TASK GOAL — Nothing but the lines below between the line holding "view crime history, manage" and the line holding "Real-time Updates: Provides", inclusive, should appear in the answer, each set down exactly.

PROVIDED DATA —
━━━━━━━━━━
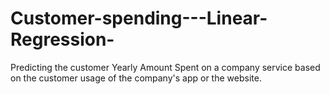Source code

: # Customer-spending---Linear-Regression-


Predicting the customer Yearly Amount Spent on a company service based on the customer usage of the company's app or the website.
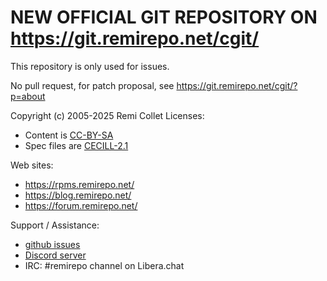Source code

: # NEW OFFICIAL GIT REPOSITORY ON https://git.remirepo.net/cgit/

This repository is only used for issues.

No pull request, for patch proposal, see
https://git.remirepo.net/cgit/?p=about


Copyright (c) 2005-2025 Remi Collet
Licenses:
* Content is [CC-BY-SA](https://creativecommons.org/licenses/by-sa/4.0/)
* Spec files are [CECILL-2.1](http://www.cecill.info/licences/Licence_CeCILL_V2-en.txt)

Web sites:

* https://rpms.remirepo.net/
* https://blog.remirepo.net/
* https://forum.remirepo.net/

Support / Assistance:

* [github issues](https://github.com/remicollet/remirepo/issues)
* [Discord server](https://discord.gg/qwC6kM2dcE)
* IRC: #remirepo channel on Libera.chat
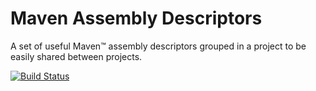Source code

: 

# Maven Assembly Descriptors

A set of useful Maven™ assembly descriptors grouped in a project to be easily shared between projects.

[![Build Status](https://travis-ci.org/cristian-sulea/maven-assembly-descriptors.svg?branch=master)](https://travis-ci.org/cristian-sulea/maven-assembly-descriptors)
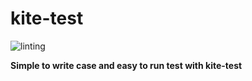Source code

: # kite-test

![linting](https://github.com/virt-s1/kite-test/workflows/linting/badge.svg?branch=master)

**Simple to write case and easy to run test with kite-test**
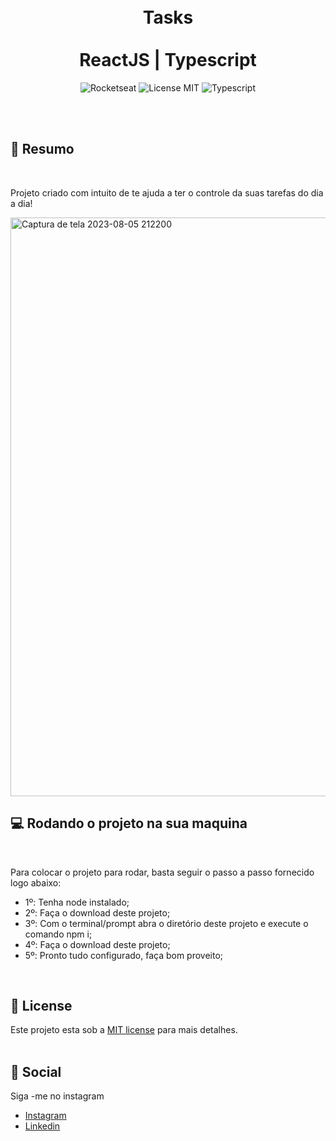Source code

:  

<br />
<br />
<h1 align="center">
      Tasks
  <br />
  <br />
  ReactJS |  Typescript
</h1>
  
<p align="center">
  <img alt="Rocketseat" src="https://img.shields.io/badge/Created%20by%3A-Rocketseat-%236D5CCD" />
  <img alt="License MIT" src="https://img.shields.io/badge/License-MIT-%2398C611" />
  <img alt="Typescript" src="https://img.shields.io/badge/Main%20lenguage-Typescript-%232F74C0" /> <br />
</p> 
<br />
<br />

## 📓 Resumo
<br />

Projeto criado com intuito de te ajuda a ter o controle da suas tarefas do dia a dia!

<img width="926" alt="Captura de tela 2023-08-05 212200" src="https://github.com/Anselmo-Dias/Tasks/assets/96529532/ad30e3b9-7227-49ba-8c8b-a806cdd32dd3">

<br />

## 💻 Rodando o projeto na sua maquina
<br />

Para colocar o projeto para rodar, basta seguir o passo a passo fornecido logo abaixo:

- 1º: Tenha node instalado;
- 2º: Faça o download deste projeto;
- 3º: Com o terminal/prompt abra o diretório deste projeto e execute o comando npm i;
- 4º: Faça o download deste projeto;
- 5º: Pronto tudo configurado, faça bom proveito;

<br />

## :memo: License

Este projeto esta sob a [MIT license](LICENSE) para mais detalhes.
<br />
<br />

## :iphone: Social

Siga -me no instagram
<br />

- [Instagram](https://www.instagram.com/_anselmo.dev/)
- [Linkedin](https://www.linkedin.com/in/anselmo-dias-dev/)

<br />
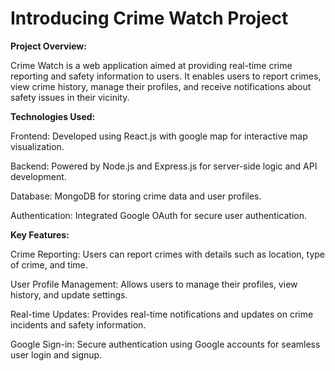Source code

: # Introducing Crime Watch Project

**Project Overview:**

Crime Watch is a web application aimed at providing real-time crime reporting and safety information to users. It enables users to report crimes, 
view crime history, manage their profiles, and receive notifications about safety issues in their vicinity.

**Technologies Used:**

Frontend: Developed using React.js with google map for interactive map visualization.

Backend: Powered by Node.js and Express.js for server-side logic and API development.

Database: MongoDB for storing crime data and user profiles.

Authentication: Integrated Google OAuth for secure user authentication.

**Key Features:**

Crime Reporting: Users can report crimes with details such as location, type of crime, and time.

User Profile Management: Allows users to manage their profiles, view history, and update settings.

Real-time Updates: Provides real-time notifications and updates on crime incidents and safety information.

Google Sign-in: Secure authentication using Google accounts for seamless user login and signup.
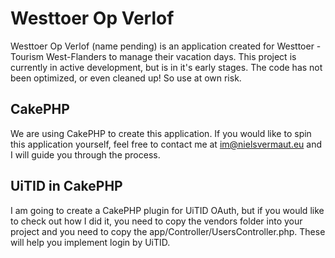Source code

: Westtoer Op Verlof
==================

Westtoer Op Verlof (name pending) is an application created for Westtoer - Tourism West-Flanders to manage their vacation days.
This project is currently in active development, but is in it's early stages. The code has not been optimized, or even cleaned
up! So use at own risk.


CakePHP
-------

We are using CakePHP to create this application. If you would like to spin this application yourself, feel free to
contact me at im@nielsvermaut.eu and I will guide you through the process.

UiTID in CakePHP
----------------

I am going to create a CakePHP plugin for UiTID OAuth, but if you would like to check out how I did it, you need to copy the
vendors folder into your project and you need to copy the app/Controller/UsersController.php. These will help you implement
login by UiTID.

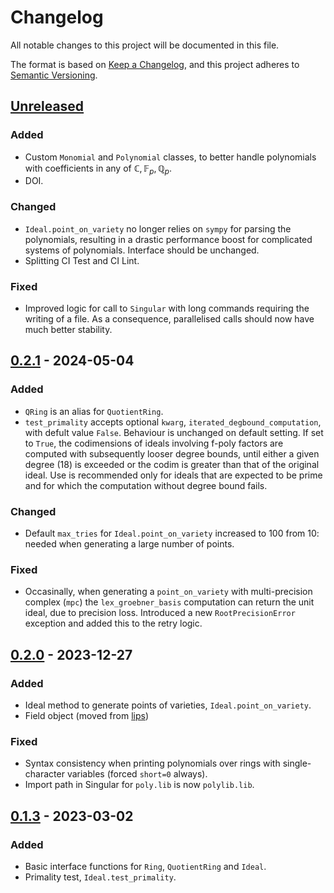 # Changelog

All notable changes to this project will be documented in this file.

The format is based on [Keep a Changelog](https://keepachangelog.com/en/1.0.0/),
and this project adheres to [Semantic Versioning](https://semver.org/spec/v2.0.0.html).

## [Unreleased]

### Added

- Custom `Monomial` and `Polynomial` classes, to better handle polynomials with coefficients in any of $\mathbb{C}, \mathbb{F}_p, \mathbb{Q}_p$.
- DOI.

### Changed

- `Ideal.point_on_variety` no longer relies on `sympy` for parsing the polynomials, resulting in a drastic performance boost for complicated systems of polynomials. Interface should be unchanged.
- Splitting CI Test and CI Lint.

### Fixed

- Improved logic for call to `Singular` with long commands requiring the writing of a file. As a consequence, parallelised calls should now have much better stability.

## [0.2.1] - 2024-05-04

### Added

- `QRing` is an alias for `QuotientRing`.
- `test_primality` accepts optional `kwarg`, `iterated_degbound_computation`, with defult value `False`. Behaviour is unchanged on default setting. If set to `True`, the codimensions of ideals involving f-poly factors are computed with subsequently looser degree bounds, until either a given degree (18) is exceeded or the codim is greater than that of the original ideal. Use is recommended only for ideals that are expected to be prime and for which the computation without degree bound fails.

### Changed

- Default `max_tries` for `Ideal.point_on_variety` increased to 100 from 10: needed when generating a large number of points.

### Fixed

- Occasinally, when generating a `point_on_variety` with multi-precision complex (`mpc`) the `lex_groebner_basis` computation can return the unit ideal, due to precision loss. Introduced a new `RootPrecisionError` exception and added this to the retry logic.

## [0.2.0] - 2023-12-27

### Added

- Ideal method to generate points of varieties, `Ideal.point_on_variety`.
- Field object (moved from [lips](https://github.com/GDeLaurentis/lips))

### Fixed

- Syntax consistency when printing polynomials over rings with single-character variables (forced `short=0` always).
- Import path in Singular for `poly.lib` is now `polylib.lib`.

## [0.1.3] - 2023-03-02

### Added

- Basic interface functions for `Ring`, `QuotientRing` and `Ideal`.
- Primality test, `Ideal.test_primality`.

[unreleased]: https://github.com/GDeLaurentis/syngular/compare/v0.2.1...HEAD
[0.2.1]: https://github.com/GDeLaurentis/syngular/compare/v0.2.0...v0.2.1
[0.2.0]: https://github.com/GDeLaurentis/syngular/compare/v0.1.3...v0.2.0
[0.1.3]: https://github.com/GDeLaurentis/syngular/releases/tag/v0.1.3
━━━━━━━━━━
EXERCISE RESULT —
view crime history, manage their profiles, and receive notifications about safety issues in their vicinity.

**Technologies Used:**

Frontend: Developed using React.js with google map for interactive map visualization.

Backend: Powered by Node.js and Express.js for server-side logic and API development.

Database: MongoDB for storing crime data and user profiles.

Authentication: Integrated Google OAuth for secure user authentication.

**Key Features:**

Crime Reporting: Users can report crimes with details such as location, type of crime, and time.

User Profile Management: Allows users to manage their profiles, view history, and update settings.

Real-time Updates: Provides real-time notifications and updates on crime incidents and safety information.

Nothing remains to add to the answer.